Terorisme, radikalisme dan hoaks menjadi salah satu ancaman nyata yang dihadapi masyarakat di tengah kemajuan teknologi yang sangat pesat. Ketua Umum PWI Pusat Atal S Depari mengatakan, pers harus berperan aktif mencegah radikalisme dan terorisme karena merupakan kejahatan luar biasa. "Radikalisme dapat direduksi jika media massa menghindari posisi intensifier of conflict (penguat konflik)," kata Atal dalam webinar bertajuk Peranan Media dalam Menghadapi Radikalisme dan Hoax, Selasa (26/1/2021).
Dikatakannya, saat terjadi perbedaan pandangan di lingkungan masyarakat, media jangan ikut memanas manasi atau berpihak pada suatu pihak. Atal menambahkan, saat ini media juga harus menjadi pengecek fakta alias fact checker dan sumber informasi yang lebih valid dibandingkan media sosial (medsos). “Media harus memverifikasi atau membandingkannya dengan berita yang sama dari sumber yang berbeda,” katanya.
Media diminta untuk tidak melakukan glorifikasi dalam pemberitaan tetapi memilih diksi yang lembut dan tidak menyudutkan pihak pihak tertentu. Dalam kesempatan yang sama, Ketua Komisi Hubungan Antarlembaga dan Internasional Dewan Pers Agus Sudibyo mengatakan, teroris terkadang memanfaatkan pemberitaan media massa untuk menebarkan ketakutan. "Bahkan mereka memanfaatkan media untuk mendelegetimasi penegak hukum," kata Agus.
Untuk itu, kata pers atau media diimbau menjalankan tugasnya sesuai kode etik jurnalistik. “Jurnalisme sarana untuk mencapai tujuan kemanusiaan dan keadilan,” tutur Agus.
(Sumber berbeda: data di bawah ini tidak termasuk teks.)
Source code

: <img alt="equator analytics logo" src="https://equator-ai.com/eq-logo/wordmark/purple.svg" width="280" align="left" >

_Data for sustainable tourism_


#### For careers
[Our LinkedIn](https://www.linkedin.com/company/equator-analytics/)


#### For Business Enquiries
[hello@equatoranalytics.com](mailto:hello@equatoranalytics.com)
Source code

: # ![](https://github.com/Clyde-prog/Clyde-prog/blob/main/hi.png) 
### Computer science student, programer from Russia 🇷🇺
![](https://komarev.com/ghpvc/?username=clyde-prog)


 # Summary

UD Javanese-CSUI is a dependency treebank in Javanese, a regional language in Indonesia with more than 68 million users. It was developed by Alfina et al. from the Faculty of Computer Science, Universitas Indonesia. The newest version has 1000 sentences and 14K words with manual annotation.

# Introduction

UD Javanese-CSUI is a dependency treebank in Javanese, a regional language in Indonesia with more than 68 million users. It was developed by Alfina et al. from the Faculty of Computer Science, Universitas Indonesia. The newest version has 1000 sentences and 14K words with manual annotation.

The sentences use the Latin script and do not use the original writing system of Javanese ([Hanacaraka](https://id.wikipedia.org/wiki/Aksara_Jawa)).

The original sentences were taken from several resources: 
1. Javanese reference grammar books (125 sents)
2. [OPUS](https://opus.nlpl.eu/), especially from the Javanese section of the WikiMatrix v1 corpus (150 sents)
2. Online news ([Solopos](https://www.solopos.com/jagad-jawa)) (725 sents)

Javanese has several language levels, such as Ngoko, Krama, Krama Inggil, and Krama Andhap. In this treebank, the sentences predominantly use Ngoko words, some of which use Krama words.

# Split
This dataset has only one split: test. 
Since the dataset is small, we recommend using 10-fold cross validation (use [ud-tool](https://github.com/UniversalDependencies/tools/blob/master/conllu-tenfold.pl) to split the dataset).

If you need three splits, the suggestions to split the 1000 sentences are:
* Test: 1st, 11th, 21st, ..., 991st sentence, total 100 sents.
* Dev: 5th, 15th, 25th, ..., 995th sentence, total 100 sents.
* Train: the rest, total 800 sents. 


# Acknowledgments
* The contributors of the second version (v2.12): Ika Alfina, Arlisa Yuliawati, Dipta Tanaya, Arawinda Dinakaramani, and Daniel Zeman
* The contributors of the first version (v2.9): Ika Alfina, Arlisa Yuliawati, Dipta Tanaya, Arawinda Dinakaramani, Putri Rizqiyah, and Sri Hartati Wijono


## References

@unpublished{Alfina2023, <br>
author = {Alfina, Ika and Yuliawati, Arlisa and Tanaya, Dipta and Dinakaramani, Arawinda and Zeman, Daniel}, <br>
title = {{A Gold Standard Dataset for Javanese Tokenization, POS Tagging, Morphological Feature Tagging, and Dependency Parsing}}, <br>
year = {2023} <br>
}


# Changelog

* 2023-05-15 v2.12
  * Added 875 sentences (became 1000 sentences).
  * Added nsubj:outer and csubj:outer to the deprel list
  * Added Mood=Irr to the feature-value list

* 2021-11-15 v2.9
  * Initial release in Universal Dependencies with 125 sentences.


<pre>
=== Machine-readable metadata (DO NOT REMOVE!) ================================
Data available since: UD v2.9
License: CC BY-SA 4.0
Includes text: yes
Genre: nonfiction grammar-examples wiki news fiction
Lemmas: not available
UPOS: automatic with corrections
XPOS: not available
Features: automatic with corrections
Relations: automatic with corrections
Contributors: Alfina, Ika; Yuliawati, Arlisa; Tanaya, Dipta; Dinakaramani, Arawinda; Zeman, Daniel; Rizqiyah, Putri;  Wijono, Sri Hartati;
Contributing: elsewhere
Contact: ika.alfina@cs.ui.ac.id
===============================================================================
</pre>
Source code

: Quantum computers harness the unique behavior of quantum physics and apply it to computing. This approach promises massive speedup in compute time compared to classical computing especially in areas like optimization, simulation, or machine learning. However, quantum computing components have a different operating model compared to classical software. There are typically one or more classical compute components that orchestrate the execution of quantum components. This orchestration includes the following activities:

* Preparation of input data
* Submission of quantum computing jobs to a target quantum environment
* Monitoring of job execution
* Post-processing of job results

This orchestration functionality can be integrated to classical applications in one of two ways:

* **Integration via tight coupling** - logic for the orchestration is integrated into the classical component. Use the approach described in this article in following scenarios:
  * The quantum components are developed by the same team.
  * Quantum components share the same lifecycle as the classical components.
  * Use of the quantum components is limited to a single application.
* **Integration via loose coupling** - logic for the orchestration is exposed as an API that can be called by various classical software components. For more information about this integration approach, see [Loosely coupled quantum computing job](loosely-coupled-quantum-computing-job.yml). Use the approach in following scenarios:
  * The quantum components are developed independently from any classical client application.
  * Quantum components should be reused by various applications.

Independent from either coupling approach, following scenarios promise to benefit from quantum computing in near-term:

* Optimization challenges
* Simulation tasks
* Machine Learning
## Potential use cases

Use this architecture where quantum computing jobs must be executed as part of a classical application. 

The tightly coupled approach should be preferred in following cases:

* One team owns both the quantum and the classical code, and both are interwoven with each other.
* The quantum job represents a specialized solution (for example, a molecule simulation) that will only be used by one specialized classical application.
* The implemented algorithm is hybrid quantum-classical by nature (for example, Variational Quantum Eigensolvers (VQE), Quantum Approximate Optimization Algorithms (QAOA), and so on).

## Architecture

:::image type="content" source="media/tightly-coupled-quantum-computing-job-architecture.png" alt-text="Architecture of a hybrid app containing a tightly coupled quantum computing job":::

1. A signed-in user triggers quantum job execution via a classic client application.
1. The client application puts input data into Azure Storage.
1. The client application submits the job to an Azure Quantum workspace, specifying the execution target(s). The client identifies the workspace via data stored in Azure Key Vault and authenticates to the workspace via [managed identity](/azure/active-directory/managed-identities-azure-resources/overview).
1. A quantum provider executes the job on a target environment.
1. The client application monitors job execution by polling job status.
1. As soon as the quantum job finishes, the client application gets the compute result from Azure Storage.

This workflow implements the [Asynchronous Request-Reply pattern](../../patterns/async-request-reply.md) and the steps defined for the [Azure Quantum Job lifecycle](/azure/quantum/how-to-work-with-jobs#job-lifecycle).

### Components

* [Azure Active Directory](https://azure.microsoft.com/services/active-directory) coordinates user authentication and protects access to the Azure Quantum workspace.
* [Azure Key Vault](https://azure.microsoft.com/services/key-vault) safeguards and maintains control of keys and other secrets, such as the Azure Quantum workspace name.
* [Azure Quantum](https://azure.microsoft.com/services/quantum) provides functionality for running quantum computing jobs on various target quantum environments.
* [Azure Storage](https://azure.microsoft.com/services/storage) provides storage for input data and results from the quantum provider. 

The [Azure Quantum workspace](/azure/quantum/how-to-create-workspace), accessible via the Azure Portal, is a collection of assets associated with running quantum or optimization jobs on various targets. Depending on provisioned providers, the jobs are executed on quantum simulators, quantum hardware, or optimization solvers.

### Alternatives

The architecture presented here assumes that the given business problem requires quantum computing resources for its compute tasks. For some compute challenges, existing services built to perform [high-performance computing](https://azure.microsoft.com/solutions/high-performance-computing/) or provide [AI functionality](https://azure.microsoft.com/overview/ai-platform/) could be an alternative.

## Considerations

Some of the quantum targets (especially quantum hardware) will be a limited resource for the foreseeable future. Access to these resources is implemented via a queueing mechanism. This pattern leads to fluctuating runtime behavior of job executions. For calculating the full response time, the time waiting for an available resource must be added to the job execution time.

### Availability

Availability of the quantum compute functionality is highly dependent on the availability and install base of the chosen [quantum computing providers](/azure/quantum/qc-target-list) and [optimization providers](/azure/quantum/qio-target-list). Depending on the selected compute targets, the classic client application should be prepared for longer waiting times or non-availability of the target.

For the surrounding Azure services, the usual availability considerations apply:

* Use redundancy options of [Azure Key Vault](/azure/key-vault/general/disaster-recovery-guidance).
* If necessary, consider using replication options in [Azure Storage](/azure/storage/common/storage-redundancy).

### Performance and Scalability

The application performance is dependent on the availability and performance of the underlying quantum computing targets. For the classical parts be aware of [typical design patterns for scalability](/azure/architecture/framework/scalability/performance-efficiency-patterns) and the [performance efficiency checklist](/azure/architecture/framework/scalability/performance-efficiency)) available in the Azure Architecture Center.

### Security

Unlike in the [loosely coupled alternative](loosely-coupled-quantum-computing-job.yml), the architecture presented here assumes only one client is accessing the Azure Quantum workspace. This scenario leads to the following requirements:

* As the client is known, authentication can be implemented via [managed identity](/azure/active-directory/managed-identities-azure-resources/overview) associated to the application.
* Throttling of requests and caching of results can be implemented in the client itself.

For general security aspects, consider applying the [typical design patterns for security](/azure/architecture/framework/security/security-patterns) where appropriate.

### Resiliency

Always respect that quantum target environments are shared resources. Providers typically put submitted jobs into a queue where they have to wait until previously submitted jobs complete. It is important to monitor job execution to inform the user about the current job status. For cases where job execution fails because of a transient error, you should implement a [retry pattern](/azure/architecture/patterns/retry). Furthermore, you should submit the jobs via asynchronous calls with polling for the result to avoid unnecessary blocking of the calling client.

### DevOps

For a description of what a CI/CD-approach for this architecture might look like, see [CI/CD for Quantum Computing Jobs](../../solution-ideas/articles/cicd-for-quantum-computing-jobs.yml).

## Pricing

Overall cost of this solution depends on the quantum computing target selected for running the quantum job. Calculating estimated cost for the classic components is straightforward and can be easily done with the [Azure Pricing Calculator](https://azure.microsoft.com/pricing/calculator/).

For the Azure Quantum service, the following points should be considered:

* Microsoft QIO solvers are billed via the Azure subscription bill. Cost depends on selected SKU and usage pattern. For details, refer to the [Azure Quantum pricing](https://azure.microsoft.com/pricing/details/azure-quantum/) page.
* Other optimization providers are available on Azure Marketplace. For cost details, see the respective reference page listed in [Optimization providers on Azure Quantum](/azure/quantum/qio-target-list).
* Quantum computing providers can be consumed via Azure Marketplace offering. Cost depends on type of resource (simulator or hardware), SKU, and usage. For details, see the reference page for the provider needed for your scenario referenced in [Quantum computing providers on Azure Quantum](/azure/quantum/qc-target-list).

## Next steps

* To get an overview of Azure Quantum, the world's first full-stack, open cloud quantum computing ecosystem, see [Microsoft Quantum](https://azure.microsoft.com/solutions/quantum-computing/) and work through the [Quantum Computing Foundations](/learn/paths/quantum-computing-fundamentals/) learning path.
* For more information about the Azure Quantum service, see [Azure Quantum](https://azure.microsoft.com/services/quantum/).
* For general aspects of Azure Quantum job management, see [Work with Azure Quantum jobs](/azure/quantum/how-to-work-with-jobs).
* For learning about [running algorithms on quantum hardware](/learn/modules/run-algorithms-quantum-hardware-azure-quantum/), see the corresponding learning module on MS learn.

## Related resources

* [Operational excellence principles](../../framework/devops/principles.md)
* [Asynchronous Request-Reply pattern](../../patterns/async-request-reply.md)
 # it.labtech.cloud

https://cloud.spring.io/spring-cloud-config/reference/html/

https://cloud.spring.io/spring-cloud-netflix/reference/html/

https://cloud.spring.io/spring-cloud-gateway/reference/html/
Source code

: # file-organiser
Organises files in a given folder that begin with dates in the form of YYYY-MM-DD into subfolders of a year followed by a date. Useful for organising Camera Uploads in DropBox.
Wakil Ketua Komisi I Abdul Kharis mengatakan, saat ini informasi menjadi kebutuhan utama masyarakat namun tidak semua informasi itu benar dan valid sehingga media memiliki peran yang sangat penting.
“Media bertugas meluruskan dan media yang independen bisa menjadi rujukan,” katanya.